**Task description:** Omit every picture and write out the rest of the records exactly.

**Source data:**
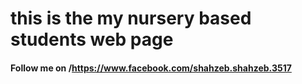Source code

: # this is the my nursery based students web page 
####  Follow me on /**https://www.facebook.com/shahzeb.shahzeb.3517**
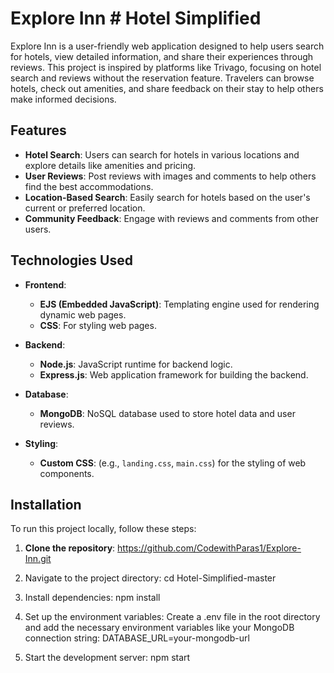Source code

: # Explore Inn # Hotel Simplified

Explore Inn is a user-friendly web application designed to help users search for hotels, view detailed information, and share their experiences through reviews. This project is inspired by platforms like Trivago, focusing on hotel search and reviews without the reservation feature. Travelers can browse hotels, check out amenities, and share feedback on their stay to help others make informed decisions.

## Features
- **Hotel Search**: Users can search for hotels in various locations and explore details like amenities and pricing.
- **User Reviews**: Post reviews with images and comments to help others find the best accommodations.
- **Location-Based Search**: Easily search for hotels based on the user's current or preferred location.
- **Community Feedback**: Engage with reviews and comments from other users.
  
## Technologies Used

- **Frontend**:
  - **EJS (Embedded JavaScript)**: Templating engine used for rendering dynamic web pages.
  - **CSS**: For styling web pages.
  
- **Backend**:
  - **Node.js**: JavaScript runtime for backend logic.
  - **Express.js**: Web application framework for building the backend.

- **Database**:
  - **MongoDB**: NoSQL database used to store hotel data and user reviews.

- **Styling**:
  - **Custom CSS**: (e.g., `landing.css`, `main.css`) for the styling of web components.
 




## Installation

To run this project locally, follow these steps:

1. **Clone the repository**:
   https://github.com/CodewithParas1/Explore-Inn.git

3. Navigate to the project directory:
   cd Hotel-Simplified-master
   
4. Install dependencies:
   npm install

5. Set up the environment variables: Create a .env file in the root directory and add the necessary environment variables like your MongoDB connection string:
   DATABASE_URL=your-mongodb-url

6. Start the development server:
   npm start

**Exercise response:**
Source code

: # this is the my nursery based students web page 
####  Follow me on /**https://www.facebook.com/shahzeb.shahzeb.3517**
Source code

: # Explore Inn # Hotel Simplified

Explore Inn is a user-friendly web application designed to help users search for hotels, view detailed information, and share their experiences through reviews. This project is inspired by platforms like Trivago, focusing on hotel search and reviews without the reservation feature. Travelers can browse hotels, check out amenities, and share feedback on their stay to help others make informed decisions.

## Features
- **Hotel Search**: Users can search for hotels in various locations and explore details like amenities and pricing.
- **User Reviews**: Post reviews with images and comments to help others find the best accommodations.
- **Location-Based Search**: Easily search for hotels based on the user's current or preferred location.
- **Community Feedback**: Engage with reviews and comments from other users.
  
## Technologies Used

- **Frontend**:
  - **EJS (Embedded JavaScript)**: Templating engine used for rendering dynamic web pages.
  - **CSS**: For styling web pages.
  
- **Backend**:
  - **Node.js**: JavaScript runtime for backend logic.
  - **Express.js**: Web application framework for building the backend.

- **Database**:
  - **MongoDB**: NoSQL database used to store hotel data and user reviews.

- **Styling**:
  - **Custom CSS**: (e.g., `landing.css`, `main.css`) for the styling of web components.
 




## Installation

To run this project locally, follow these steps:

1. **Clone the repository**:
   https://github.com/CodewithParas1/Explore-Inn.git

3. Navigate to the project directory:
   cd Hotel-Simplified-master
   
4. Install dependencies:
   npm install

5. Set up the environment variables: Create a .env file in the root directory and add the necessary environment variables like your MongoDB connection string:
   DATABASE_URL=your-mongodb-url

6. Start the development server:
   npm start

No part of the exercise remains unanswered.